We need a place to display these aircraft to remind the world, or at least the younger generation of Filipinos, of our small but crucial contributions to the growth of aviation in our neck of the woods.

This little oversight could be redeemed if someone out there with a small capital could finance the acquisition of a score of “iconic” airplanes, now in various stages of deterioration at an airplane “graveyard” of the Ninoy Aquino International Airport (Naia) compound.

Or maybe, the Philippine Amusement and Gaming Corp., with its deep pocket and social commitment, can buy these airplanes and make them part of its sprawling Entertainment City, now taking shape at the reclaimed portion of Roxas Boulevard.

Languishing in oblivion are scores of airplanes that Naia General Manager Jose Angel Honrado wanted to dispose of, seeing them as “eyesores and safety hazards.” He has given the owners 30 days before the Manila International Airport Authority (Miaa) imposes a charge of P32/square meter/month.

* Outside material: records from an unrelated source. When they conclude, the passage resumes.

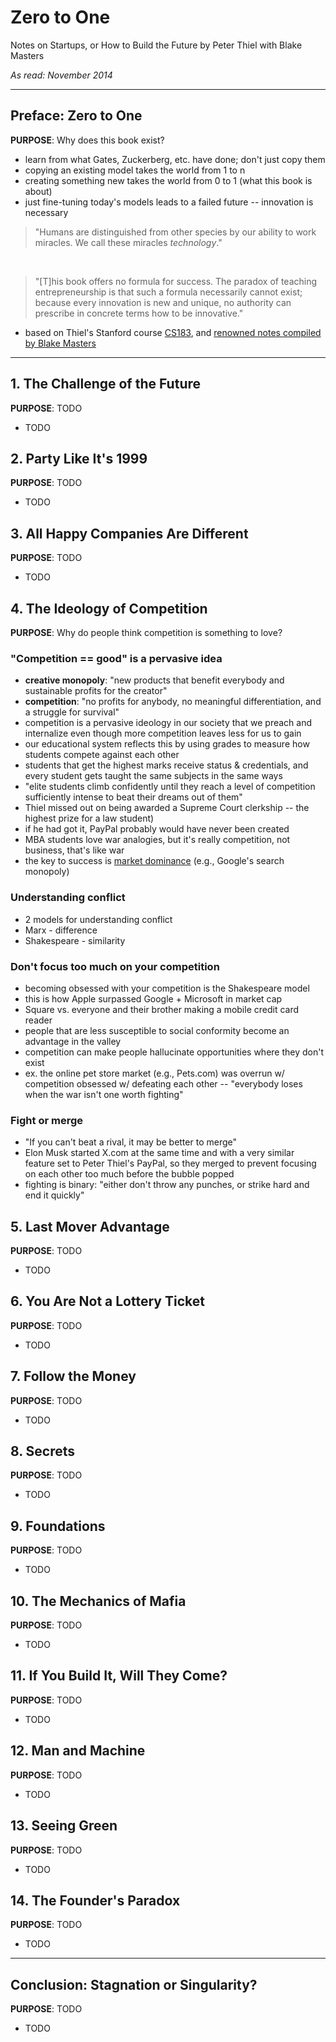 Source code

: # Zero to One 

Notes on Startups, or How to Build the Future
by Peter Thiel with Blake Masters

*As read: November 2014*

---

## Preface: Zero to One

**PURPOSE**: Why does this book exist?

- learn from what Gates, Zuckerberg, etc. have done; don't just copy them
- copying an existing model takes the world from 1 to n
- creating something new takes the world from 0 to 1 (what this book is about)
- just fine-tuning today's models leads to a failed future -- innovation is necessary

> "Humans are distinguished from other species by our ability to work miracles. We call these miracles *technology*."

&nbsp;
> "[T]his book offers no formula for success. The paradox of teaching entrepreneurship is that such a formula necessarily cannot exist; because every innovation is new and unique, no authority can prescribe in concrete terms how to be innovative."

- based on Thiel's Stanford course [CS183](https://explorecourses.stanford.edu/search?page=0&q=CS+183&filter-coursestatus-Active=on&view=catalog&collapse=&academicYear=20112012), and [renowned notes compiled by Blake Masters](http://blakemasters.com/peter-thiels-cs183-startup)

---

## 1. The Challenge of the Future

**PURPOSE**: TODO

- TODO


## 2. Party Like It's 1999

**PURPOSE**: TODO

- TODO


## 3. All Happy Companies Are Different

**PURPOSE**: TODO

- TODO


## 4. The Ideology of Competition

**PURPOSE**: Why do people think competition is something to love?

### "Competition == good" is a pervasive idea 
- **creative monopoly**: "new products that benefit everybody and sustainable profits for the creator"
- **competition**: "no profits for anybody, no meaningful differentiation, and a struggle for survival"
- competition is a pervasive ideology in our society that we preach and internalize even though more competition leaves less for us to gain
- our educational system reflects this by using grades to measure how students compete against each other
- students that get the highest marks receive status & credentials, and every student gets taught the same subjects in the same ways
- "elite students climb confidently until they reach a level of competition sufficiently intense to beat their dreams out of them"
- Thiel missed out on being awarded a Supreme Court clerkship -- the highest prize for a law student)
- if he had got it, PayPal probably would have never been created
- MBA students love war analogies, but it's really competition, not business, that's like war
- the key to success is [market dominance](http://venturebeat.com/2014/11/30/why-eric-schmidt-doesnt-know-how-google-works/) (e.g., Google's search monopoly)

### Understanding conflict
- 2 models for understanding conflict
- Marx - difference
- Shakespeare - similarity

### Don't focus too much on your competition
- becoming obsessed with your competition is the Shakespeare model
- this is how Apple surpassed Google + Microsoft in market cap
- Square vs. everyone and their brother making a mobile credit card reader
- people that are less susceptible to social conformity become an advantage in the valley
- competition can make people hallucinate opportunities where they don't exist
- ex. the online pet store market (e.g., Pets.com) was overrun w/ competition obsessed w/ defeating each other -- "everybody loses when the war isn't one worth fighting"

### Fight or merge
- "If you can't beat a rival, it may be better to merge"
- Elon Musk started X.com at the same time and with a very similar feature set to Peter Thiel's PayPal, so they merged to prevent focusing on each other too much before the bubble popped
- fighting is binary: "either don't throw any punches, or strike hard and end it quickly"


## 5. Last Mover Advantage

**PURPOSE**: TODO

- TODO


## 6. You Are Not a Lottery Ticket

**PURPOSE**: TODO

- TODO


## 7. Follow the Money

**PURPOSE**: TODO

- TODO


## 8. Secrets

**PURPOSE**: TODO

- TODO


## 9. Foundations

**PURPOSE**: TODO

- TODO


## 10. The Mechanics of Mafia

**PURPOSE**: TODO

- TODO


## 11. If You Build It, Will They Come?

**PURPOSE**: TODO

- TODO


## 12. Man and Machine

**PURPOSE**: TODO

- TODO


## 13. Seeing Green

**PURPOSE**: TODO

- TODO


## 14. The Founder's Paradox

**PURPOSE**: TODO

- TODO

---

## Conclusion: Stagnation or Singularity?

**PURPOSE**: TODO

- TODO
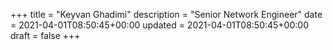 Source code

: +++
title = "Keyvan Ghadimi"
description = "Senior Network Engineer"
date = 2021-04-01T08:50:45+00:00
updated = 2021-04-01T08:50:45+00:00
draft = false
+++
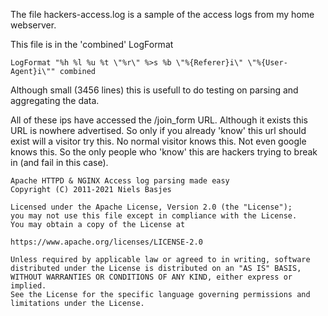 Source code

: The file hackers-access.log is a sample of the access logs from my home webserver.

This file is in the 'combined' LogFormat

    LogFormat "%h %l %u %t \"%r\" %>s %b \"%{Referer}i\" \"%{User-Agent}i\"" combined

Although small (3456 lines) this is usefull to do testing on parsing and aggregating the data.

All of these ips have accessed the /join_form URL.
Although it exists this URL is nowhere advertised.
So only if you already 'know' this url should exist will a visitor try this.
No normal visitor knows this. Not even google knows this.
So the only people who 'know' this are hackers trying to break in (and fail in this case).

    Apache HTTPD & NGINX Access log parsing made easy
    Copyright (C) 2011-2021 Niels Basjes

    Licensed under the Apache License, Version 2.0 (the "License");
    you may not use this file except in compliance with the License.
    You may obtain a copy of the License at

    https://www.apache.org/licenses/LICENSE-2.0

    Unless required by applicable law or agreed to in writing, software
    distributed under the License is distributed on an "AS IS" BASIS,
    WITHOUT WARRANTIES OR CONDITIONS OF ANY KIND, either express or implied.
    See the License for the specific language governing permissions and
    limitations under the License.
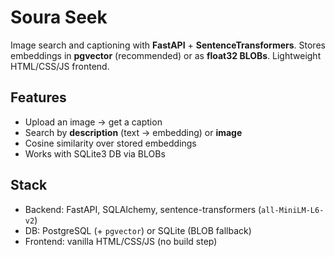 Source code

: # Soura Seek

Image search and captioning with **FastAPI** + **SentenceTransformers**. Stores embeddings in **pgvector** (recommended) or as **float32 BLOBs**. Lightweight HTML/CSS/JS frontend.

## Features
- Upload an image → get a caption
- Search by **description** (text → embedding) or **image**
- Cosine similarity over stored embeddings
- Works with SQLite3 DB via BLOBs

## Stack
- Backend: FastAPI, SQLAlchemy, sentence-transformers (`all-MiniLM-L6-v2`)
- DB: PostgreSQL (+ `pgvector`) or SQLite (BLOB fallback)
- Frontend: vanilla HTML/CSS/JS (no build step)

He announced plans to eventually auction the airplanes.

Headed for the scrap yards—or the auction block—are five DC-9s, whose last owner is known only as “Orion”; four DC-3s; one Russian-made Antonov An-268; another Russian-made Yak-40; a Cessna 150 trainer-plane; and the most iconic of all, a Super Constellation, the plane that preceded the commercial jetliners of our age.

The “Connie,” as it was fondly called, is an American-registered plane, N427K, impounded by airport authorities in June 1988, allegedly for smuggling activities. It has been sitting at the compound since then. Its last owner was William “Winky” Crawford, who was reported to have died many years ago.

Weighed down by quarter-ton blocks of concrete to prevent it from being carried away by annual typhoons, this airplane has been ravaged by the elements. But part of its colorful history is that this is the airplane that was designed by legendary billionaire/genius/madman/Hollywood actor/lover boy Howard Hughes.

“It sure would be a shame if this aircraft gets cut up when there are folks out there who would like to give her a new home!” said one blogger.

The Miaa was recently granted legal ownership of the Super Connie N427K, after the failure of the owner to claim it. Another blogger said the plane was “one of the few remaining restorable Constellations and, in the past, there had been a number of organizations interested in acquiring the aircraft.”

“Hopefully, one of them is still willing and able to step up to the plate and provide a new home for this long-neglected veteran. Otherwise, the sad alternative is a date with the scrapman,” the blogger lamented.

The Super Constellation is the first pressurized airliner in widespread use. It helped usher in affordable and comfortable air travel.

Sleek and powerful, Constellations set a number of records. On April 17, 1944, the second production plane, piloted by Howard Hughes himself, and Transworld Airlines (TWA) President Jack Frye, flew from Burbank, California, to Washington, D.C., in six hours and 57 minutes at an average 330.9 mph (532.5 km/h).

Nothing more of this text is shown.